You've written very fondly of Robert Frost work. How does he fit into this picture?

Frost is one of the American poets who has meant the most to me. I love the dark side of Frost. I first discovered the darker Frost when I read Randall Jarrell's two essays on Frost in Poetry and the Age. "The Other Frost" and "To the Laodiceans." Those pieces were thrilling to me. I'd really thought of Frost only as the poet of walks and talks in the woods. I didn't cotton to the image Frost cultivated as a Yankee farmer. I didn't yet know about the deeper Frost that Lionel Trilling had called a "terrifying" poet. Because of Jarrell I began to discover the terrifying, the unremitting, side of Frost. I fell in love with the poem "Desert Places," which is still a poem I love very much. Those dark poems of Frost's gave me a way to think about a language that could articulate the extremes of human feel[ing].

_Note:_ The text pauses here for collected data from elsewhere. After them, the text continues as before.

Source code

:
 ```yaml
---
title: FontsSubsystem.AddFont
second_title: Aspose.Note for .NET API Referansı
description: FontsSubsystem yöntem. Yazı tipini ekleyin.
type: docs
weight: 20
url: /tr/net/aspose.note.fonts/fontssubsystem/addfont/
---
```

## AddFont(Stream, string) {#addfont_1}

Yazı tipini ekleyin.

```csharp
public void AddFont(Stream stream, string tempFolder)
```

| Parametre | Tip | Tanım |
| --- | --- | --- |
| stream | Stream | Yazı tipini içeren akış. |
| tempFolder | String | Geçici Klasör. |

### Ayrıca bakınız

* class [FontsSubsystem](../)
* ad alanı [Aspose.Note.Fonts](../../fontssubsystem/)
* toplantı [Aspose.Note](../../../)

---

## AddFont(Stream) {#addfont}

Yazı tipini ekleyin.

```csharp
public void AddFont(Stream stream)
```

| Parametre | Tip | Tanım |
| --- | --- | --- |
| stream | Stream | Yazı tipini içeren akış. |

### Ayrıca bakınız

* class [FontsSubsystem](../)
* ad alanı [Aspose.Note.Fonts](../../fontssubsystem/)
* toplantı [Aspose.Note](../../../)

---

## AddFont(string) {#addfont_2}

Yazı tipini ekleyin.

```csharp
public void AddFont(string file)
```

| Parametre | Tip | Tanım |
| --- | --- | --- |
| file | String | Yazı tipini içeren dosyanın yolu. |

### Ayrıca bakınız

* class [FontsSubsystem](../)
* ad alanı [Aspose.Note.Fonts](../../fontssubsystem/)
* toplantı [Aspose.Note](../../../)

The two poets who best articulated despair for me—better than I could have articulated it myself—were Hopkins and Frost. When I read Hopkins's late, so-called "terrible sonnets," and when I read "Desert Places," I felt they had articulated an anguish that I, too, had felt, but didn't know how to touch or write about. I began to think about how the formal cadences of poetry could be shaped to those feelings. The poet was a maker who had taken unwieldy feelings and shaped them into something that was, hopefully, enduring.

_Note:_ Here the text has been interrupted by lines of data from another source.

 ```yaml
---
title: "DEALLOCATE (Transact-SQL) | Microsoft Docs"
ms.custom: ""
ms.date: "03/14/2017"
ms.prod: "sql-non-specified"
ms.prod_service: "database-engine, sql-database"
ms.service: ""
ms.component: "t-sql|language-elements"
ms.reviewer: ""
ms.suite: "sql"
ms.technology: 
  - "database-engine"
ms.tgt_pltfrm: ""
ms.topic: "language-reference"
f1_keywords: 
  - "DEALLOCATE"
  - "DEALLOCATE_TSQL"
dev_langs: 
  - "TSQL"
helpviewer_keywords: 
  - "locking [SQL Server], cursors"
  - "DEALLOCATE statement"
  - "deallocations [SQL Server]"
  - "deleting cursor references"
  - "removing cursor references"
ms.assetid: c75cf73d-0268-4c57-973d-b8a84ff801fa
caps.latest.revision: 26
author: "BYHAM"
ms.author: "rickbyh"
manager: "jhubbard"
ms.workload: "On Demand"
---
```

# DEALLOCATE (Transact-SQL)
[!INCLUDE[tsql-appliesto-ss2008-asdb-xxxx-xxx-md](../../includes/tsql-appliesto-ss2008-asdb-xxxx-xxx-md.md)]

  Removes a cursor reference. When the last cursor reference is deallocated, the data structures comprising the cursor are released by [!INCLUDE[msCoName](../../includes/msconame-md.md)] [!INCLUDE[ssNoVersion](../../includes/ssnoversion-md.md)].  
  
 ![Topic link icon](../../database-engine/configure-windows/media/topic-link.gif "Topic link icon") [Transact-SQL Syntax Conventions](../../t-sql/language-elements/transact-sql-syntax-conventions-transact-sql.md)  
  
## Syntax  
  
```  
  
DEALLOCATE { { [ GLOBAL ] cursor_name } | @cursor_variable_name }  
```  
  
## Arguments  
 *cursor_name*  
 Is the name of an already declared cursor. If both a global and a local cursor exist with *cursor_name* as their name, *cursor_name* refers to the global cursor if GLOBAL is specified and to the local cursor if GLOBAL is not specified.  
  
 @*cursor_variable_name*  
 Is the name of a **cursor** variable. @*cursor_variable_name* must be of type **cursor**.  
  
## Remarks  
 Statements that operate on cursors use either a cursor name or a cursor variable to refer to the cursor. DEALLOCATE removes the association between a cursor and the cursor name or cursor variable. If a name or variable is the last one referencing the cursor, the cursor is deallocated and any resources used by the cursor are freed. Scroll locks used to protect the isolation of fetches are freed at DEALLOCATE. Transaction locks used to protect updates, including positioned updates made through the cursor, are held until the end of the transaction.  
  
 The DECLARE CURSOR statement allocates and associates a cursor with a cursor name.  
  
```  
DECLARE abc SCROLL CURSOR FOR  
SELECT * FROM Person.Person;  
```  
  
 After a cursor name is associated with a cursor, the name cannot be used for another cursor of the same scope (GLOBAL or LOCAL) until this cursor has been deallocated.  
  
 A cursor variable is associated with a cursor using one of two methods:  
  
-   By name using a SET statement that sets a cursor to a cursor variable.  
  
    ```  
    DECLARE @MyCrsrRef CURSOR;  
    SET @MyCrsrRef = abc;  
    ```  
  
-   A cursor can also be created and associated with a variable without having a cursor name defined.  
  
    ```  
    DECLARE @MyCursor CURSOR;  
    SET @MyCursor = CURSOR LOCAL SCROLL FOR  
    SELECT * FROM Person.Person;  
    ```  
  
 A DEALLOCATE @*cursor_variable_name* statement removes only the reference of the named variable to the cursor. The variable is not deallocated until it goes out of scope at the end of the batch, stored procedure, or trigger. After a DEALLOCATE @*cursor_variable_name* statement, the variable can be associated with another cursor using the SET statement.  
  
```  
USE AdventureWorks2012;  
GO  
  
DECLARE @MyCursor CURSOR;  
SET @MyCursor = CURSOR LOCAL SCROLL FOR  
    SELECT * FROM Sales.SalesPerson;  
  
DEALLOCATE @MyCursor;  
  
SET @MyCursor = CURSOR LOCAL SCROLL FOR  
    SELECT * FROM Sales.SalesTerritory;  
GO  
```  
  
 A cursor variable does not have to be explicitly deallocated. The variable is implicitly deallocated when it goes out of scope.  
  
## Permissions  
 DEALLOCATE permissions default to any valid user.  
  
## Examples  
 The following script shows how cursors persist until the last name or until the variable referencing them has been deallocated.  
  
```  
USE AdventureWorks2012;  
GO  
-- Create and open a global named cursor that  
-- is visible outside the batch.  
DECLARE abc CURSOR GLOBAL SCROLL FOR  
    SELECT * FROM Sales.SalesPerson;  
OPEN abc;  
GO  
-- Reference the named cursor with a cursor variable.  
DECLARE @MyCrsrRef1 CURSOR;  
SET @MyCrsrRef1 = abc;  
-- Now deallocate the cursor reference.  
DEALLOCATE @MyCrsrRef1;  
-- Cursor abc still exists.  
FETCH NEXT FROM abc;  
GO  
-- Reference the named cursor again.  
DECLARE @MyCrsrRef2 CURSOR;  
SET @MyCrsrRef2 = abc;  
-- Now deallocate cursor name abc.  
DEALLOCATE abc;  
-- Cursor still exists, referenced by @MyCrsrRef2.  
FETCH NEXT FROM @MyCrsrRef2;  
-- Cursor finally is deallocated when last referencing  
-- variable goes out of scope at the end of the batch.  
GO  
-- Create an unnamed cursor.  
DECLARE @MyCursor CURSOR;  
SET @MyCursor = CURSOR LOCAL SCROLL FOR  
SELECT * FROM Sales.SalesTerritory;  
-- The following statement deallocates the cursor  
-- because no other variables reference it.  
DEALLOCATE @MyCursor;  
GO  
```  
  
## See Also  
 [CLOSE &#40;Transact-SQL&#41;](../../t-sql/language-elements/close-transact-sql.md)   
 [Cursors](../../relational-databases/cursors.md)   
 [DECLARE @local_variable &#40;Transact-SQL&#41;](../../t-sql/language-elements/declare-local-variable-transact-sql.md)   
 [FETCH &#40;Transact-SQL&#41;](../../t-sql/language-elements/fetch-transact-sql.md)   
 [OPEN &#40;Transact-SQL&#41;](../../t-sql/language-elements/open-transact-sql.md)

When we think of modernity, we might think of the dissolution of metrical poetry in order to accommodate the new modern sensibility and its fragmentation, anxiety, and such. What you seem to be speaking to is the ability of the "old ways" to accommodate these changes in sensibility.

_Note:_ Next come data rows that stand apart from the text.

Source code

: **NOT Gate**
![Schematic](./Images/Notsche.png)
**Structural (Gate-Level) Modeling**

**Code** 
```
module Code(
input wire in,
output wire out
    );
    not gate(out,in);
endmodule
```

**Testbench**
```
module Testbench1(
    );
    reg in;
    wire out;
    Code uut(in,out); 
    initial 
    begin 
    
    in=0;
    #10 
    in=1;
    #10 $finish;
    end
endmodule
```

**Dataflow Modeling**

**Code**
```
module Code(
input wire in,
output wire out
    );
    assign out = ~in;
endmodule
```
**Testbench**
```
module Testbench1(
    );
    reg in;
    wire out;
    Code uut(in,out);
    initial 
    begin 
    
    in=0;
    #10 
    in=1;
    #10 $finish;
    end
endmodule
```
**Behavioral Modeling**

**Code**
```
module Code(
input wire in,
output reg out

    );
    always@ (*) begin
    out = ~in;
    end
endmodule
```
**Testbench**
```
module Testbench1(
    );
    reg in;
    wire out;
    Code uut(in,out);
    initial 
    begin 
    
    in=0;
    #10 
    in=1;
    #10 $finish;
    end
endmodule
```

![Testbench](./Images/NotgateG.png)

I wouldn't say so much the "old ways" as the "oldest ways," the ways of archaic poetry, of Orphic poetry. I am thinking of a poetry that rises from speech toward song, that builds to a rhythm of incantation. The devices are just a way of working the magic in poetry. Look: Frost was a great modern poet and he wrote mostly iambic pentameter. Stevens wrote wonderfully as a "blank verse" poet and as a free verse poet. I don't think I would want to sacrifice either of those methods. I think that the dichotomy between so-called formal poetry and free verse is a large mistake in American poetry. Many great poets have used the full resources of the language to articulate the world. Pound is a good example, I think. We wouldn't want to lose the early Imagist free verse poems; nor would we want to throw out the strict meters and rhymes of Mauberly; nor would we want to "sacrifice" some of the incantatory cadences of The Cantos.

The story that we tell ourselves that Modernism is the breaking loose into free verse and away from traditional verse is much too simplistic. There's Marianne Moore writing both a syllabic poetry and a free verse poetry, remaking syllabics to an American idiom. There's William Carlos Williams inventing a new triadic line for American poetry. At the same time, we have Stevens and Crane writing eloquent American poems using the blank verse line. We also have the collage of The Waste Land, which does use the devices of iambic pentameter and rhyming to extraordinary effect only to rupture them. The devices of poetry are wide-ranging. There are many ways to the promised land.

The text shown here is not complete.